According to Seneca, the study of astronomy among the Greeks dates back to about 1400 B.C.; and the ancient constellations were already classical in the time of Eudoxus in the fourth century B.C. Eudoxus (408-355 B.C.) observed the positions of forty-seven stars visible in Greece, thus forming the most ancient star catalogue which has been preserved. He was a son of Eschinus, and a pupil of Archytas and probably Plato.

The work of Eudoxus was put into verse by the poet Aratus (third century B.C.). This poem describes all the old constellations now known, except Libra, the Balance, which was at that time included in the Claws of the Scorpion. About B.C. 50, the Romans changed the Claws, or Chelæ, into Libra. Curious to say, Aratus states that the constellation Lyra contained no bright star![385] Whereas its principal star, Vega, is now one of the brightest stars in the heavens!

With reference to the origin of the constellations, Aratus says—

“Some men of yore
A nomenclature thought of and devised
And forms sufficient found.”

This shows that even in the time of Aratus the constellations were of great antiquity.

Brown says—

“Writers have often told us, speaking only from the depths of their ignorance, how ‘Chaldean’ shepherds were wont to gaze at the brilliant nocturnal sky, and to imagine that such and such stars resemble this or that figure. But all this is merely the old effort to make capital out of nescience, and the stars are before our eyes to prove the contrary. Having already certain fixed ideas and figures in his mind, the constellation-former, when he came to his task, applied his figures to the stars and the stars to his figures as harmoniously as possible.”[386] “Thus e.g. he arranged the stars of Andromeda into the representation of a chained lady, not because they naturally reminded him (or anybody else) of such a figure, but because he desired to express that idea.”

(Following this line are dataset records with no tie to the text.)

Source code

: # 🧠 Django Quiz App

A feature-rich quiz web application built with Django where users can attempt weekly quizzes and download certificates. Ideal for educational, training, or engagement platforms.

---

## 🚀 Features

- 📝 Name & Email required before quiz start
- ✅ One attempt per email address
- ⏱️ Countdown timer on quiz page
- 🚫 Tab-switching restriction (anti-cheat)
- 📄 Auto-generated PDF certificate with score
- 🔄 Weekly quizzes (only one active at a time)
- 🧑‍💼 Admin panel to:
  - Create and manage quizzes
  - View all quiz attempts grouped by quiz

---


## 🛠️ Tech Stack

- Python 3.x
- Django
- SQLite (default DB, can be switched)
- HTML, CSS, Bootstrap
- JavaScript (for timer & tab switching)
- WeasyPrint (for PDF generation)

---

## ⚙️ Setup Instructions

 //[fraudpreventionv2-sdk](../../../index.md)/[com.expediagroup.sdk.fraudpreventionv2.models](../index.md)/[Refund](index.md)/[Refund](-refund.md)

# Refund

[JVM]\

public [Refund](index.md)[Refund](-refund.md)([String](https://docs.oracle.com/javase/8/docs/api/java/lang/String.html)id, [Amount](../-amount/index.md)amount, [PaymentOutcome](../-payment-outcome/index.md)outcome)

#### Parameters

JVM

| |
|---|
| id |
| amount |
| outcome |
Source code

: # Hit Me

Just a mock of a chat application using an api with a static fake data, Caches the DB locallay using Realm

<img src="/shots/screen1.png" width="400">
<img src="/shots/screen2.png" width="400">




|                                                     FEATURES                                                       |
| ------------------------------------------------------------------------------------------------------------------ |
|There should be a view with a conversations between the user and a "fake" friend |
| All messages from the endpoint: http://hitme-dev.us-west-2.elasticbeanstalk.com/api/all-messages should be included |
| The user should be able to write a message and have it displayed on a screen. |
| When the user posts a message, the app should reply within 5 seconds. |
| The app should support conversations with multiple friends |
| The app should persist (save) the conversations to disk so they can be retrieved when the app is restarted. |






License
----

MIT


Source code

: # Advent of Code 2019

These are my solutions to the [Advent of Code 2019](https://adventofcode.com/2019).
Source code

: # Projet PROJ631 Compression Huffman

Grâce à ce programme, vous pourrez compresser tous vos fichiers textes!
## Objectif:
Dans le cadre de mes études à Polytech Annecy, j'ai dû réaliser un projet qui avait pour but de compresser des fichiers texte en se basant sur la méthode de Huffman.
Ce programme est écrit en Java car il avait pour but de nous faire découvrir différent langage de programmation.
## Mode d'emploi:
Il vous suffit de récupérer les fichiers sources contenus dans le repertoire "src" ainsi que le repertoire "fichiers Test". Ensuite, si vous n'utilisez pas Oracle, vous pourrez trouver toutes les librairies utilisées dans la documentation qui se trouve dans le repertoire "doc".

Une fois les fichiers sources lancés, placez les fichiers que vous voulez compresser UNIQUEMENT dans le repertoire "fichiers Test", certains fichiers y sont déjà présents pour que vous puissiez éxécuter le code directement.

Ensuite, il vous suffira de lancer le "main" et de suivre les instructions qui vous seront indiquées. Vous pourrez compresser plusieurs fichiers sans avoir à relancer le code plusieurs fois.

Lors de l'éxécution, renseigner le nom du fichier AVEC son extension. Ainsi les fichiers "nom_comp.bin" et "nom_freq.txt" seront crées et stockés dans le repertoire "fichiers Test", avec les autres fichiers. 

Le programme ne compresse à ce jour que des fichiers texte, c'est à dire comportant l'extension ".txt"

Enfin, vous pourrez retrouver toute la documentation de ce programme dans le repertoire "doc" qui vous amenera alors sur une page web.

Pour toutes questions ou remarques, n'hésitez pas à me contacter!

A coin of Manius Aquillus, B.C. 94, shows four stars in Aquila, and seems to be the oldest representation extant of a star group. On a coin of B.C. 43, Dr. Vencontre found five stars, one of which was much larger than the others, and concludes that it represents the Hyades (in Taurus). He attributes the coin to P. Clodius Turrinus, who probably used the constellation Taurus or Taurinus as a phonetic reference to his surname. A coin struck by L. Lucretius Trio in 74 B.C., shows the seven stars of the Plough, or as the ancients called them Septem Triones. Here we have an allusion to the name of the magistrate Trio.[387]

In a work published in Berne in 1760, Schmidt contends that the ancient Egyptians gave to the constellations of the Zodiac the names of their divinities, and expressed them by the signs which were used in their hieroglyphics.[388]